Wednesday, July 16, 2008

so what's with all the pop art...i grade at night, until i keel over. i grade in the morning before i ride the bike to work. i walk down the stairs and over to the swimming pool; this allows me to meditate a bit on the beauty of the japanese garden (which they are cleaning up) and the wild weeds in the construction area right near it. i can't write; i grow impatient with reading. i do pop art when i'm near a computer...it's soothing, it works.

the images of my daily life come out and i can squeeze various colors out of them, or intensify them. see the poor outline of the figure below? this outline has been at the bottom of the stairs of my own building for the entire fourteen years i've been here. usually i don't think about it much, but i have to say that the various shapes, lines, etc. of my daily life have made a kind of imprint in me, and i'm working with this a lot, especially in the fanerpop series, which is now up to about 13, though not all are up in the gallery. to most people, faner is a bleak, grayish, concrete behemoth which is confusing on top of everything, and terrible when the airconditioner pipes drip or the condensation works its way in and molds up the ancient carpets. to me, it's got new life, now that i can work with the shapes and change the colors of its bushes.

the outline at the bottom of the stairs is small, the size of a kid, and that's tragic, except that, if it were real, they would have found a way to get rid of it long ago. faner is such that vandalism is hard to get rid of; sometimes people scrawl on the concrete, and it lasts for years. someone once put a paul simon bumper sticker about 15 feet up on a concrete pillar and it stayed for about ten years (that i know of), until somone else put an "Indiana Univ." bumper sticker up there, and then finally the maintenance workers were shamed into taking them both down.

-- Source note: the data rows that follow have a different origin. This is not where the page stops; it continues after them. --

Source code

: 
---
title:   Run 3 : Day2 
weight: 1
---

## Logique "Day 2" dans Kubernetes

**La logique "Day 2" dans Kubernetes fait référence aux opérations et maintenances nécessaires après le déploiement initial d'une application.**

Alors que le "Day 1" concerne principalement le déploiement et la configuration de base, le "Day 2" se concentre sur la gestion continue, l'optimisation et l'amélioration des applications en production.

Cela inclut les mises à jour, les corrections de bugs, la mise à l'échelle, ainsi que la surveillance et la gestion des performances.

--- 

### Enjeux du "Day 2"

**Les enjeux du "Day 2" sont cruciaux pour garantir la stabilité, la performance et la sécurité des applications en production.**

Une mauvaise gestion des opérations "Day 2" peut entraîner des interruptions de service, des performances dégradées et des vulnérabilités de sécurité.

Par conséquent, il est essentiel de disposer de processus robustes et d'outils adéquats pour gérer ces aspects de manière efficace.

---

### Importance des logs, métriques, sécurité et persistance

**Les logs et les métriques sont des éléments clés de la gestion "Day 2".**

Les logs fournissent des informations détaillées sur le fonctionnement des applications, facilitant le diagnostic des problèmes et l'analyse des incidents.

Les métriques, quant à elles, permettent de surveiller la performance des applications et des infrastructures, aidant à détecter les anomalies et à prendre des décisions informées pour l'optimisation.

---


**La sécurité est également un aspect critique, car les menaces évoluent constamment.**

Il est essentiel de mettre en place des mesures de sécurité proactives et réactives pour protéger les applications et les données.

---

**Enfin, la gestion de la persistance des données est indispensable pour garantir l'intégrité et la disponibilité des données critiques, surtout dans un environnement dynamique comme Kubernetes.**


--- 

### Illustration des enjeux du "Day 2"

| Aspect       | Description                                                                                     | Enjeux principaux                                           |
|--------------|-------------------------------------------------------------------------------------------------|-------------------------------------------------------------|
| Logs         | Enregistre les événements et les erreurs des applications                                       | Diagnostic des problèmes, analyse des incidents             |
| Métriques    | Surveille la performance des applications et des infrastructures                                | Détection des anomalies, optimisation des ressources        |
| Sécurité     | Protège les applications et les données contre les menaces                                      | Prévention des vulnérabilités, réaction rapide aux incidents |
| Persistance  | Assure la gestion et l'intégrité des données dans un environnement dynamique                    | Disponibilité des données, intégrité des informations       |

the point is, this poor outline could of course have been that of a real kid, in which case he/she may have fallen two stories, from creative writing (this would not have caused death) or, more seriously, from cesl/linguistics, where kids and pretty much all innocence and light-hearted gaiety is doomed. or, more seriously still, from economics, way up on the fourth floor, where, if one takes a good hard economic look at life, one jumps from four stories just on general principle. or, one takes a good hard look at life, and...how could anyone think like this? perhaps it is just one's innocence, a childish enthusiasm, that has fallen over the railing, landed below, and become some police outline, put into the rubber mat, where maintenance workers are unable, or too busy, to remove it. who knows what happened... all i can say is, it makes an interesting outline for pop art- for the contrast button- and it happened long before the oil crisis, it's been around so long, i'd almost forgot it was there.

at the bottom of the stairs a long glass window looks out on the woods, which are gentle, and easy on the eyes, but home of a famished population of deer; overpopulated, these deer occasionally have their babies too close to the action, or come out looking for the mulberries that drop right there at the entrance. this was the home of the violent deer episode that my students wrote about a few years back; as we speak, i'm making them write a midterm about the very same dilemma, namely that there are too many deer these days, and as the university cuts down more woods in its relentless colonization of its wilderness, what many are left, are forced into increasingly smaller areas. this would cause more car accidents, but nobody can afford to drive anymore (my students are writng about this also)- and i myself ride a bicycle almost every day, oppressive heat or not. but as i was saying, i have now begun to look at these images- sculptures, statues, bushes, old photos, as possible topics of pop art, and have been grabbing them, in my free minutes, as i catch my breath from one bike ride, and get ready for a class- i use picnik, which simply allows me to rotate a photo, sharpen it, more or less contrast, exposure, saturation of color, or make it redder or bluer. ingenious. it's all flash; it's all on the desktop. it's great to do the symbols, the images, the lines of modern life. andy warhol is my new hero.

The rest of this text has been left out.